Background: Sodium glucose co-transporter 2 inhibitors (SGLT2i) are approved anti-diabetic drugs with a wide clinical use. Beneficial effects of SGLT2i Dapagliflozin (Dapa) and Empagliflozin (Empa) on heart failure worsening and rate of death due to cardiovascular (CV) events have been reported in multiple clinical trials. However, considering the absence of such effects in patients with type 2 diabetes and atherosclerotic CV disease upon Ertugliflozin treatment, an SGLT2 independent modus operandi in the CV environment is likely. As such, a direct interaction of SGLT2i with the sodium proton exchanger 1 has been identified to alter ion homeostasis in cardiomyocytes leading to various protective downstream processes. Moreover, there is apparent interference of SGLT2i with inflammatory pathways in the vascular context. However, details of the molecular mechanisms still remain largely undisclosed and need to be defined.

Methods and Results: Initially, we examined putative anti-inflammatory potential of selected SGLT2i using a nuclear factor kB (NFkB)-dependent in vitro reporter assay. We detected SGLT2-independent NFkB-repressive activity of Dapa but not Empa. Since endothelial cells (EC) are key mediators of inflammatory processes in the myocardium, we thus monitored NFkB activity in human umbilical vein ECs (HUVECs) measuring expression of interleukins and adhesion molecules. Using multi-dimensional bioinformatic network analysis, we screened for deregulated nodes in mass-spectrometry-based proteomics datasets from HUVECs treated with Dapa or Empa explaining possible underlying molecular mechanisms. Next to altered levels of IL-6 and ICAM1, we discovered a regulation of clusters involved in reactive oxygen homeostasis, mitochondrial respiratory chain components, and vascular endothelial growth factor receptor signaling. Subsequently, we validated the suggested modes of action using various in vitro and ex vivo functional assays as well as transcriptome evaluations. Reactive oxygen species levels were reduced in HUVECs after treatment with Dapa and Empa. Decreased basal and maximal respiratory capacity of mitochondria confirmed the interference of Dapa with the respiratory chain complex.
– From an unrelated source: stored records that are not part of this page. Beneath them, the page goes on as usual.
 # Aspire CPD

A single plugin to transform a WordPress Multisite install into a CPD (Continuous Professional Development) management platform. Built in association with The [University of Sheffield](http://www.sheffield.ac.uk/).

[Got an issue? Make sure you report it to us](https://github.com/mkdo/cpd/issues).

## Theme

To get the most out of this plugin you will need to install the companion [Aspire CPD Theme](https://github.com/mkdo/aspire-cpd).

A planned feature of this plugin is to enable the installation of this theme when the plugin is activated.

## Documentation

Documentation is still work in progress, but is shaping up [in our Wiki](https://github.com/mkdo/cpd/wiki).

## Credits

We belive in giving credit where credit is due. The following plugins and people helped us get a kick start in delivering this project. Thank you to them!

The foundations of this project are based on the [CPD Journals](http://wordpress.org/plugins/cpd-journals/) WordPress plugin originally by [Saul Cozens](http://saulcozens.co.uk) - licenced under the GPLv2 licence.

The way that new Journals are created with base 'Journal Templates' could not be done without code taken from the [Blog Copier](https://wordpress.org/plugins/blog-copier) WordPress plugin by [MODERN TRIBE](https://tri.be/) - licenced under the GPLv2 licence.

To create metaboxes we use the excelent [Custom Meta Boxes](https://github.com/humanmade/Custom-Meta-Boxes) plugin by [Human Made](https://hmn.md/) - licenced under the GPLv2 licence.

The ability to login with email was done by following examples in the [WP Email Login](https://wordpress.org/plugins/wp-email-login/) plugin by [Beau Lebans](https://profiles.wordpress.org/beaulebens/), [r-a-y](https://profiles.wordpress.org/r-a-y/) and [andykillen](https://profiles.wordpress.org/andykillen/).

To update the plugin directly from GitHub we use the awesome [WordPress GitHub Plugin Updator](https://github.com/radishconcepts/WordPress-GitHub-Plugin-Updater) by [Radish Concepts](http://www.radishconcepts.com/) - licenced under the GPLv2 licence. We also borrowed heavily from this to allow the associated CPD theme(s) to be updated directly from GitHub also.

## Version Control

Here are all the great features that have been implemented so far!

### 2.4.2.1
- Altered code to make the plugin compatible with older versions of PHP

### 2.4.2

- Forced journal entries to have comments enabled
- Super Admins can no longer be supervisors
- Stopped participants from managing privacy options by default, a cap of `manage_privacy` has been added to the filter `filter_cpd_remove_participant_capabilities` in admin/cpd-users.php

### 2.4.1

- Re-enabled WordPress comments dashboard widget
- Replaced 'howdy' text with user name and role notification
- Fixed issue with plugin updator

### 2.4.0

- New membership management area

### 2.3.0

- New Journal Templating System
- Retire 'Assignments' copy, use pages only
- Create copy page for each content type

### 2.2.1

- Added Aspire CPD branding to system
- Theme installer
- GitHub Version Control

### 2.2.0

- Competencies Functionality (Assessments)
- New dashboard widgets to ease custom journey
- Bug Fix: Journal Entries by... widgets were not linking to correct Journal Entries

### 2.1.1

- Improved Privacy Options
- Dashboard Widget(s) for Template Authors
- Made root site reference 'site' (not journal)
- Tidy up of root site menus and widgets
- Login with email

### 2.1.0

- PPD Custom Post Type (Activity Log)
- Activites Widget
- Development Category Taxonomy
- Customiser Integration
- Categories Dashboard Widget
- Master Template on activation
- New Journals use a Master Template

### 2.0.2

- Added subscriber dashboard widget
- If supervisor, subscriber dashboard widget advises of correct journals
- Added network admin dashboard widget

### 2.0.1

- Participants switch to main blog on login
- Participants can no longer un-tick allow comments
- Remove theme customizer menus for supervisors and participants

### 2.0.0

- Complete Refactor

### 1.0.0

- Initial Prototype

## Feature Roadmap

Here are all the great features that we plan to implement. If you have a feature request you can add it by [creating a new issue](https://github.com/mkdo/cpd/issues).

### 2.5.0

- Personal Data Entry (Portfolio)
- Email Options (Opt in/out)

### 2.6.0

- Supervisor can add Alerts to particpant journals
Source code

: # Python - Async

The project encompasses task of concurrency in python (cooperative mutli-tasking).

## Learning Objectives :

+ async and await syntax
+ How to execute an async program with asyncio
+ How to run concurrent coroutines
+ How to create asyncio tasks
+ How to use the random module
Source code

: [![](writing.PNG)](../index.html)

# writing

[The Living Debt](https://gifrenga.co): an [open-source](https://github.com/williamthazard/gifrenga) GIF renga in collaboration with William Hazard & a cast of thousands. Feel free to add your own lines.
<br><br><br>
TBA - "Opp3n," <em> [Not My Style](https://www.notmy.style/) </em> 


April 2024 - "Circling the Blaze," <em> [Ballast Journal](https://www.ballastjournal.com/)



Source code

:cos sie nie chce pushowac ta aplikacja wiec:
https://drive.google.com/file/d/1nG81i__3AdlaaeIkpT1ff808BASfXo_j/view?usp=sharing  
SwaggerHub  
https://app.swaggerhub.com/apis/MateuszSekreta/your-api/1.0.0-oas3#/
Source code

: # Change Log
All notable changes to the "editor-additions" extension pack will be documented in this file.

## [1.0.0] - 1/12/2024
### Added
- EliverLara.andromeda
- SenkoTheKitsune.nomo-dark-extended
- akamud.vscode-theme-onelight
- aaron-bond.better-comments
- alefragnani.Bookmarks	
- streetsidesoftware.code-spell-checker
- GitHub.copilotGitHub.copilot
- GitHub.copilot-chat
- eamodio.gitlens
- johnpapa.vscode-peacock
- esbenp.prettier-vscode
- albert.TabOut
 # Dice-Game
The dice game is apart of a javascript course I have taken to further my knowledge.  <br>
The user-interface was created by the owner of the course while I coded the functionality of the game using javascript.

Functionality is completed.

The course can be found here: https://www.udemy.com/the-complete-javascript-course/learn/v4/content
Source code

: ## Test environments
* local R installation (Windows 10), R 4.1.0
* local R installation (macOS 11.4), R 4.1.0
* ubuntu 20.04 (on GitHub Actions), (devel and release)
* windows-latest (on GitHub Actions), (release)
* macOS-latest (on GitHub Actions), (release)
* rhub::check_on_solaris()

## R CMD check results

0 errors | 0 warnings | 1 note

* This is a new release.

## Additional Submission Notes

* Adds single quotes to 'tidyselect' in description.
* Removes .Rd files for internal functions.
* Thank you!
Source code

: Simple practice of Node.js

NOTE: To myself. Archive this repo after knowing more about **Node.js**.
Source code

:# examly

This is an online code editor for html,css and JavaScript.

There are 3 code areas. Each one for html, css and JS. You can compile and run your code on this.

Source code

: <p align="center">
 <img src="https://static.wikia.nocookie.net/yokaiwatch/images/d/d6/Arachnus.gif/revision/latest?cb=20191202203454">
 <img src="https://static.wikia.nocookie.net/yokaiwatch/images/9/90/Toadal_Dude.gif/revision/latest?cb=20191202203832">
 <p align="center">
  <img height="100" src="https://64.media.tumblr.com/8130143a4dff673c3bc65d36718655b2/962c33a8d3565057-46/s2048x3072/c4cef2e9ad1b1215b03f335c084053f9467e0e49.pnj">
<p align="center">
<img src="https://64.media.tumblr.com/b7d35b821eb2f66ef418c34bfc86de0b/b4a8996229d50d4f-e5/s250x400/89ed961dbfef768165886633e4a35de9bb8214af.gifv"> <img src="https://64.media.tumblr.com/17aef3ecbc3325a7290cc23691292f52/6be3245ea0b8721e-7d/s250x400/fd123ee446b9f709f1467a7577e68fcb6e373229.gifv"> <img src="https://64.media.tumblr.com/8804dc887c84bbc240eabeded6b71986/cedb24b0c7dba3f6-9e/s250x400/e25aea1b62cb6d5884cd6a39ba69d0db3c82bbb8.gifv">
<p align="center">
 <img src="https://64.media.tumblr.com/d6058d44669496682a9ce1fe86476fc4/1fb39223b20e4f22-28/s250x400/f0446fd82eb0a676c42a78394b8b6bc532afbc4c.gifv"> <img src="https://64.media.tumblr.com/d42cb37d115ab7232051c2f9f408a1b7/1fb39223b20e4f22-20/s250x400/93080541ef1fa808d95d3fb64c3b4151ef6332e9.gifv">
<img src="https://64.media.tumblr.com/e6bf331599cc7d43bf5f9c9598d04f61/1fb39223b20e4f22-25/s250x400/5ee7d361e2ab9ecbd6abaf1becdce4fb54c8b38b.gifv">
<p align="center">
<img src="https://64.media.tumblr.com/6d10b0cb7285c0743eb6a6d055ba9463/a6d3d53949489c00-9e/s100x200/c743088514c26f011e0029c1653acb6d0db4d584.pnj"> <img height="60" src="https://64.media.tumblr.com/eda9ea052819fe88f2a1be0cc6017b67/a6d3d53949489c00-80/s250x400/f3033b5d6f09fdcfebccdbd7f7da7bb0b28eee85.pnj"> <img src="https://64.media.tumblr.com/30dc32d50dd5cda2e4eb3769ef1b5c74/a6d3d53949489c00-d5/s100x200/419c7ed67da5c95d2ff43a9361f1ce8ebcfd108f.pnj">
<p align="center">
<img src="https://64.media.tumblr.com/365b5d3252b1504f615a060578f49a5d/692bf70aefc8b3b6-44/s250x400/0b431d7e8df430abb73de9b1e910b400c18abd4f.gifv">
Moreover, Dapa inhibited migration of HUVECs in wound healing assays but interestingly had no effect on their tube formation capacity reflecting angiogenic signaling. Additionally, we employed a high-throughput ex vivo model to monitor inflammation in living myocardial tissue, in which ECs deteriorate rapidly after preparation. IL-6 expression was not altered in rat living myocardial tissue upon SGLT2i treatment supporting an endothelial-specific background of the inflammatory regulation of Dapa.

Conclusion: We screened for the impact of SGLT2i on HUVECs applying bioinformatic processing of proteomics data coupled with various in vitro and ex vivo assays. Our findings indicate a modulation of anti-oxidative potential, mitochondrial respiration and angiogenic capacity triggered by SGLT2i in ECs, the precise underlying mechanisms of which still need to be elucidated. Additionally, direct targeting of the NFkB signaling axis via SGLT2i was not only proven in vitro but also supported by experiments performed ex vivo. The herein described non-renal mediated effects of selected SGLT2i on the vasculature in the healthy and diseased states grant further insights into potential molecular modes of action of these drugs to support clinical decision making.